# Sunset Marine off nine mile. Beware!



## MerkDeez (Nov 20, 2011)

I have had a problem with my 2004 tohatsu 18hp 4stroke for a few weeks now. Idles and starts fine, and will run wide open and then shut down and the red oil light comes on. I did a complete tune up myself and went through the motor when I had time, Still had the problem(figured I still would.) I have been flooded with work, school, and was going out of town this weekend. I decided I would take it to Sunset Marine on the corner of Nine mile and Copter since it is so close to my house and it was just "easy" I told the fellow at the counter what the problem was and that I thought it was the oil pressure sensor from what I had read online. He said it would get it in and out for me and ready for when I get back into town. 
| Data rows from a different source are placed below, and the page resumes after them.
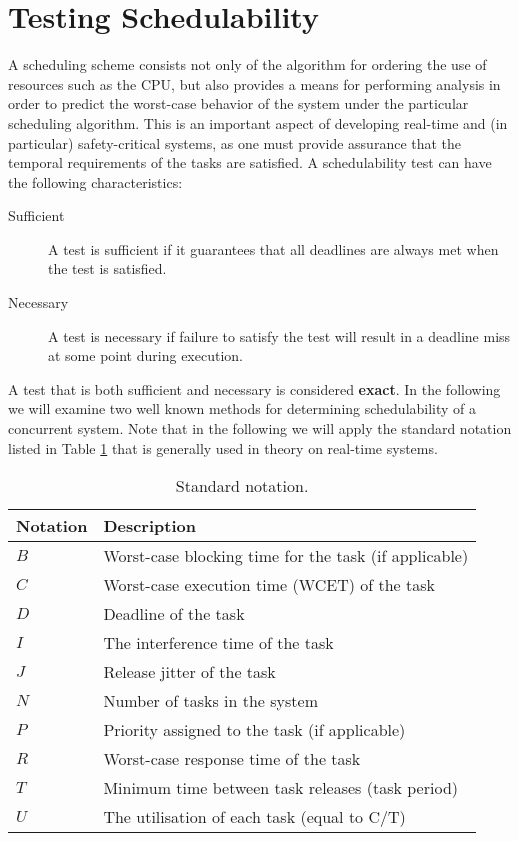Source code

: \section{Testing Schedulability} %
\label{sec:schedulability_analysis}
A scheduling scheme consists not only of the algorithm for ordering the use of resources such as the CPU, but also provides a means for performing analysis in order to predict the worst-case behavior of the system under the particular scheduling algorithm. This is an important aspect of developing real-time and (in particular) safety-critical systems, as one must provide assurance that the temporal requirements of the tasks are satisfied. A schedulability test can have the following characteristics:
\begin{description}
	\item[Sufficient] A test is sufficient if it guarantees that all deadlines are always met when the test is satisfied.
	\item[Necessary] A test is necessary if failure to satisfy the test will result in a deadline miss at some point during execution.
\end{description}
A test that is both sufficient and necessary is considered \textbf{exact}. In the following we will examine two well known methods for determining schedulability of a concurrent system. Note that in the following we will apply the standard notation listed in Table \ref{table:ScheduleNotation} that is generally used in theory on real-time systems.
	\begin{table}[!ht]
			\centering
			\begin{tabular}{l l}
			\hline
			\textbf{Notation} & \textbf{Description}\\
			\hline 
			$B$ 	& Worst-case blocking time for the task (if applicable)  \\
			$C$ 	& Worst-case execution time (WCET) of the task \\
			$D$   & Deadline of the task \\
			$I$ 	& The interference time of the task \\
			$J$ 	& Release jitter of the task \\
			$N$ 	& Number of tasks in the system \\
			$P$ 	& Priority assigned to the task (if applicable) \\
			$R$ 	& Worst-case response time of the task \\
			$T$ 	& Minimum time between task releases (task period) \\
			$U$ 	& The utilisation of each task (equal to C/T) \\
			\hline
			\end{tabular}
			\caption{Standard notation\cite{alan2001real}.}
		\label{table:ScheduleNotation}
	\end{table}

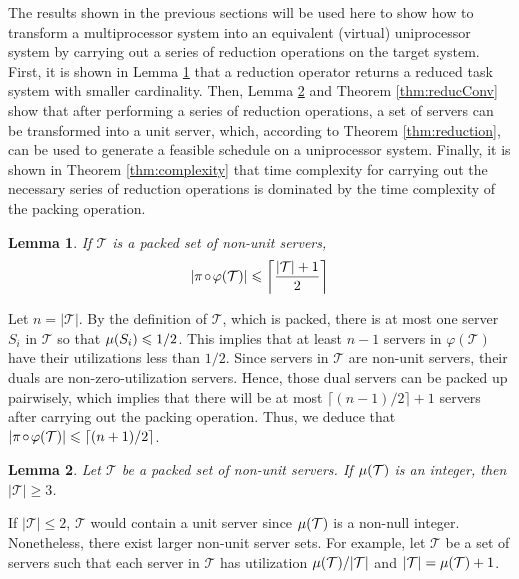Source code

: \documentclass[twocolumn, compsocconf]{IEEEtran}
\newtheorem{lemma}{Lemma}[section]
\newcommand{\comp}{\mbox{\ensuremath{\mspace{2mu}\circ\mspace{2mu}}}}
\renewcommand{\leq}{\leqslant}
\renewcommand{\geq}{\geqslant}
\newcommand{\dual}{\ensuremath{\varphi}}
\newcommand{\pack}{\ensuremath{\pi}}
\newcommand{\servSet}{\ensuremath{\mathcal{T}}}
\newcounter{proc}
\begin{document}
The results shown in the previous sections will be used here to show how to
transform a multiprocessor system into an equivalent (virtual) uniprocessor
system by carrying out a series of reduction operations on the target system.
First, it is shown in Lemma \ref{lem:reducConv} that a reduction operator
returns a reduced task system with smaller cardinality.
Then, Lemma \ref{lem:threeSetInteger} and Theorem \ref{thm:reducConv} show that
after performing a series of reduction operations, a set of servers can be
transformed into a unit server, which, according to Theorem \ref{thm:reduction},
can be used to generate a feasible schedule on a uniprocessor system. Finally,
it is shown in Theorem \ref{thm:complexity} that time complexity for carrying
out the necessary series of reduction operations is dominated by the time
complexity of the packing operation.

\begin{lemma}\label{lem:reducConv}
  If $\servSet$ is a packed set of non-unit servers,
  \[
  | \pack \comp \dual(\servSet) | \leq \left \lceil \frac{|\servSet| + 1}{2}
  \right \rceil
  \]
\end{lemma}

\begin{IEEEproof}
  Let $n = |\servSet|$. By the definition of $\servSet$, which is packed, there
  is at most one server $S_i$ in $\servSet$ so that $\mu(S_i) \leqslant
  1/2$. This implies that at least $n-1$ servers in $\dual(\servSet)$ have their
  utilizations less than $1/2$. Since servers in $\servSet$ are non-unit
  servers, their duals are non-zero-utilization servers. Hence, those dual
  servers can be packed up pairwisely, which implies that there will be at most
  $\lceil (n-1)/2 \rceil + 1$ servers after carrying out the packing operation.
  Thus, we deduce that $|\pack \comp \dual(\servSet)| \leq \lceil (n+1)/2
  \rceil$.
\end{IEEEproof}

\begin{lemma}\label{lem:threeSetInteger}
  Let $\servSet$ be a packed set of non-unit servers. If $\util(\servSet)$ is
  an integer, then $|\servSet| \geq 3$.
\end{lemma}


\begin{IEEEproof}
  If $|\servSet| \leq 2$, $\servSet$ would contain a unit server since
  $\util(\servSet)$ is a non-null integer. $\,$ Nonetheless, there exist
  larger non-unit server sets. For example, let $\servSet$ be a set of
  servers such that each server in $\servSet$ has utilization
  $\util(\servSet)/|\servSet|$ and $|\servSet| = \util(\servSet) + 1$.
\end{IEEEproof}
\end{document}
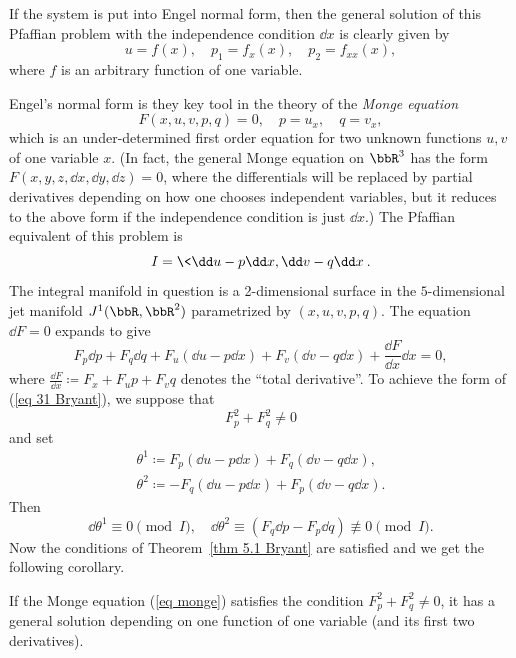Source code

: If the system is put into Engel normal form, then the general solution of this Pfaffian problem with the independence condition $\dd x$ is clearly given by 
\[u=f(x),\quad p_1=f_x(x),\quad p_2=f_{xx}(x),\]
where $f$ is an arbitrary function of one variable.

Engel's normal form is they key tool in the theory of the \emph{Monge equation}
\[F(x,u,v,p,q)=0,\quad p=u_x,\quad q=v_x,\label{eq monge}\]
which is an under-determined first order equation for two unknown functions $u,v$ of one variable $x$. (In fact, the general Monge equation on $\bbR^3$ has the form $F(x,y,z,\dd x,\dd y,\dd z)=0$, where the differentials will be replaced by partial derivatives depending on how one chooses independent variables, but it reduces to the above form if the independence condition is just $\dd x$.) The Pfaffian equivalent of this problem is 
\[I=\<\dd u-p \dd x,\dd v-q\dd x\>.\]
The integral manifold in question is a 2-dimensional surface in the $5$-dimensional jet manifold $J^1(\bbR,\bbR^2)$ parametrized by $(x,u,v,p,q)$. The equation $\dd F=0$ expands to give 
\[F_{p}\dd p+F_q \dd q+F_u(\dd u-p\dd x)+F_v(\dd v-q\dd x)+\frac{\dd F}{\dd x}\dd x=0,\]
where $\frac{\dd F}{\dd x}\coloneqq F_x+F_u p+F_v q$ denotes the ``total derivative''. To achieve the form of (\ref{eq 31 Bryant}), we suppose that 
\[F^2_p +F^2_q\neq 0\]
and set 
\begin{align}
    \theta^1\coloneqq F_p(\dd u-p\dd x)+F_q(\dd v-q \dd x),\\
    \theta^2\coloneqq -F_q(\dd u-p\dd x)+F_p(\dd v-q\dd x).
\end{align}
Then 
\[\dd \theta^1\equiv 0 \pmod{I},\quad \dd\theta^2\equiv (F_q \dd p-F_p \dd q)\not\equiv 0\pmod{I}.\]
Now the conditions of Theorem~\ref{thm 5.1 Bryant} are satisfied and we get the following corollary.

\begin{cor}
    If the Monge equation (\ref{eq monge}) satisfies the condition $F_p^2+F_q^2\neq 0$, it has a general solution depending on one function of one variable (and its first two derivatives).
\end{cor}

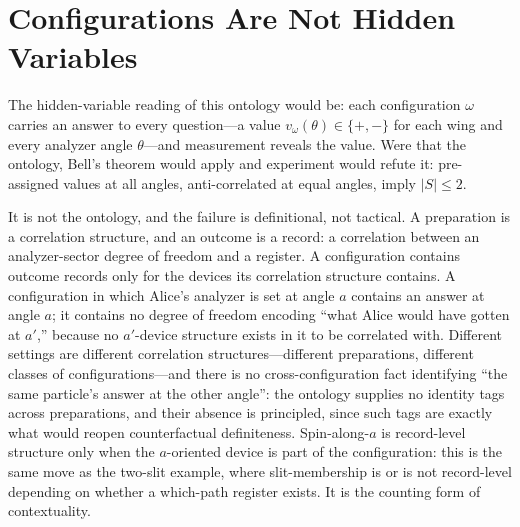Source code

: \documentclass[11pt]{article}
\theoremstyle{definition}
\theoremstyle{remark}
\begin{document}
\section{Configurations Are Not Hidden Variables}\label{sec:nohv}
The hidden-variable reading of this ontology would be: each configuration $\omega$ carries an answer to every question---a value $v_\omega(\theta) \in \{+,-\}$ for each wing and every analyzer angle $\theta$---and measurement reveals the value. Were that the ontology, Bell's theorem would apply and experiment would refute it: pre-assigned values at all angles, anti-correlated at equal angles, imply $|S| \le 2$.

It is not the ontology, and the failure is definitional, not tactical. A preparation is a correlation structure, and an outcome is a record: a correlation between an analyzer-sector degree of freedom and a register. A configuration contains outcome records only for the devices its correlation structure contains. A configuration in which Alice's analyzer is set at angle $a$ contains an answer at angle $a$; it contains no degree of freedom encoding ``what Alice would have gotten at $a'$,'' because no $a'$-device structure exists in it to be correlated with. Different settings are different correlation structures---different preparations, different classes of configurations---and there is no cross-configuration fact identifying ``the same particle's answer at the other angle'': the ontology supplies no identity tags across preparations, and their absence is principled, since such tags are exactly what would reopen counterfactual definiteness. Spin-along-$a$ is record-level structure only when the $a$-oriented device is part of the configuration: this is the same move as the two-slit example, where slit-membership is or is not record-level depending on whether a which-path register exists. It is the counting form of contextuality.
\end{document}
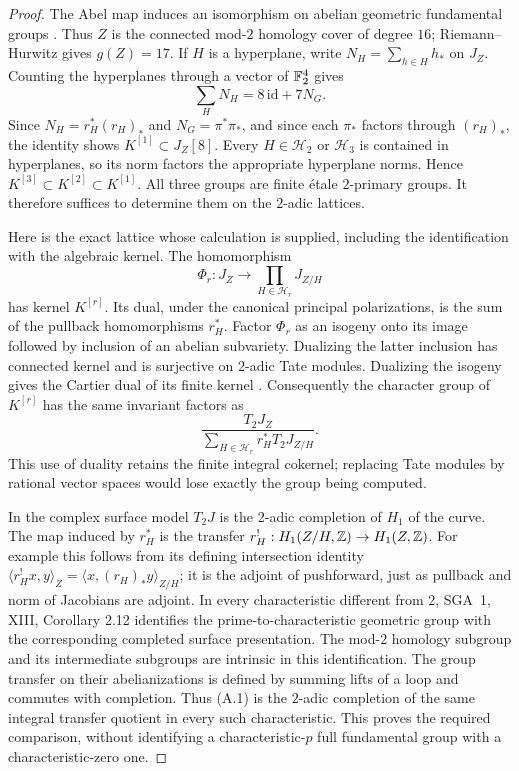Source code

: \begin{proof}
The Abel map induces an isomorphism on abelian geometric
fundamental groups \citep[III, Proposition 9.1]{A_Milne2008}.
Thus $Z$ is the connected mod-$2$ homology cover of degree $16$;
Riemann--Hurwitz gives $g(Z)=17$. If $H$ is a hyperplane, write
$N_H=\sum_{h\in H}h_*$ on $J_Z$. Counting the hyperplanes
through a vector of $\mathbb F_2^4$ gives
\[
 \sum_H N_H=8\,\mathrm{id}+7N_G.
\]
Since $N_H=r_H^*(r_H)_*$ and $N_G=\pi^*\pi_*$, and since each
$\pi_*$ factors through $(r_H)_*$, the identity shows
$K^{[1]}\subset J_Z[8]$. Every $H\in\mathcal H_2$ or
$\mathcal H_3$ is contained in hyperplanes, so its norm factors
the appropriate hyperplane norms. Hence
$K^{[3]}\subset K^{[2]}\subset K^{[1]}$. All three groups are
finite \'etale $2$-primary groups. It therefore suffices to determine
them on the $2$-adic lattices.

Here is the exact lattice whose calculation is supplied, including
the identification with the algebraic kernel. The homomorphism
\[
 \Phi_r:J_Z\longrightarrow\prod_{H\in\mathcal H_r}J_{Z/H}
\]
has kernel $K^{[r]}$. Its dual, under the canonical principal
polarizations, is the sum of the pullback homomorphisms $r_H^*$.
Factor $\Phi_r$ as an isogeny onto its image followed by inclusion
of an abelian subvariety. Dualizing the latter inclusion has connected
kernel and is surjective on $2$-adic Tate modules. Dualizing the
isogeny gives the Cartier dual of its finite kernel
\citep[I, Theorem 9.1]{A_Milne2008}. Consequently the character
group of $K^{[r]}$ has the same invariant factors as
\[
 \frac{T_2J_Z}{\sum_{H\in\mathcal H_r}r_H^*T_2J_{Z/H}}.       \tag{A.1}
\]
This use of duality retains the finite integral cokernel; replacing
Tate modules by rational vector spaces would lose exactly the group
being computed.

In the complex surface model $T_2J$ is the $2$-adic completion of
$H_1$ of the curve. The map induced by $r_H^*$ is the transfer
$r_H^!:H_1(Z/H,\mathbb Z)\to H_1(Z,\mathbb Z)$. For example this follows
from its defining intersection identity
$\langle r_H^!x,y\rangle_Z=\langle x,(r_H)_*y\rangle_{Z/H}$;
it is the adjoint of pushforward, just as pullback and norm of
Jacobians are adjoint. In every characteristic different from $2$,
SGA~1, XIII, Corollary 2.12 identifies the prime-to-characteristic
geometric group with the corresponding completed surface
presentation. The mod-$2$ homology subgroup and its intermediate
subgroups are intrinsic in this identification. The group transfer
on their abelianizations is defined by summing lifts of a loop and
commutes with completion. Thus (A.1) is the $2$-adic completion of
the same integral transfer quotient in every such characteristic.
This proves the required comparison, without identifying a
characteristic-$p$ full fundamental group with a characteristic-zero
one.


\end{proof}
Went in today, He said it was all fixed and it was 163.94... $10 dollars for the part and 1.5 hours to install a F**king sensor. I almost lost my mind. But against my better judgement I paid the guy and was given my receipt, he said have a great day. So i walked out, looking for my boat... It was at the very back of the lot, barely visible, in a puddle of mud. I look over and see three employees "smoking and joking" none of which come over to help me back up to my trailer or pull the boat out of the mud that "they" put it in. 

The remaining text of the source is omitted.